"Welcome again to the nuclear age." The phrase no longer sounds provocative or exaggerated. It sounds descriptive. With the expiration of the New START treaty, the last major strategic arms control agreement between the United States and Russia, the international system enters a zone of uncertainty not seen since the end of the Cold War.
The New START was signed in 2010 by then-U.S. President Barack Obama and his Russian counterpart, Dmitry Medvedev. Its goal was clear: to put a stop to the nuclear arms race inherited from the 20th century and to prevent strategic competition between the two powers from escalating uncontrollably. The agreement set a precise limit: 1,550 deployed strategic nuclear weapons per country, in addition to caps on intercontinental missiles, nuclear submarines, and strategic bombers.
But the real heart of the treaty was not just the number. It was the verification mechanisms. On-site inspections, data exchanges, and periodic notifications allowed each party to know what the other was doing. In a scenario of structural rivalry, the New START functioned as a minimum trust network. It did not eliminate nuclear risk but managed it.
The bureaucratic limit: it is over.
After the only possible five-year extension agreed upon in 2021, the treaty reached its expiration date without a renewal being achieved. Since September, Russian President Vladimir Putin has been publicly calling for the extension of the agreement, arguing that its disappearance weakens global strategic stability. Washington, on the other hand, has taken a more ambiguous position: it maintains that any new nuclear control framework should include China.

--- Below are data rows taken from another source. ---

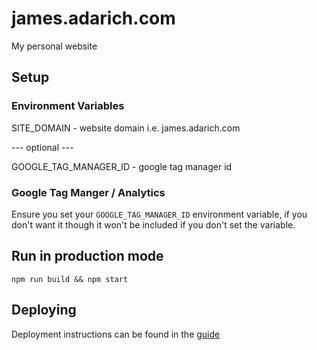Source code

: # james.adarich.com
My personal website

## Setup

### Environment Variables

SITE_DOMAIN - website domain i.e. james.adarich.com

--- optional ---

GOOGLE_TAG_MANAGER_ID - google tag manager id

### Google Tag Manger / Analytics

Ensure you set your `GOOGLE_TAG_MANAGER_ID` environment variable, if you don't want it though it won't be included if you don't set the variable.

## Run in production mode

`npm run build && npm start`

## Deploying

Deployment instructions can be found in the [guide](DEPLOYMENT.md)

That point is key. The New START was conceived as a strictly bilateral agreement between the two largest nuclear powers on the planet. Including China would require completely redesigning the framework, as Beijing possesses a significantly smaller arsenal and resists being bound to limits designed for Moscow and Washington. So far, China’s response has been silence or diplomatic caution, accompanied by a troubling fact: its nuclear arsenal continues to grow.
The numbers help to size up the scenario. Russia currently possesses around 5,400 nuclear weapons in total, both deployed and stored. The United States has about 5,200. China, quite a bit behind, has close to 600, but with an expansion rate that worries analysts and military strategists. The imbalance remains large, but the trend is clear: the world is moving toward a more multipolar nuclear system.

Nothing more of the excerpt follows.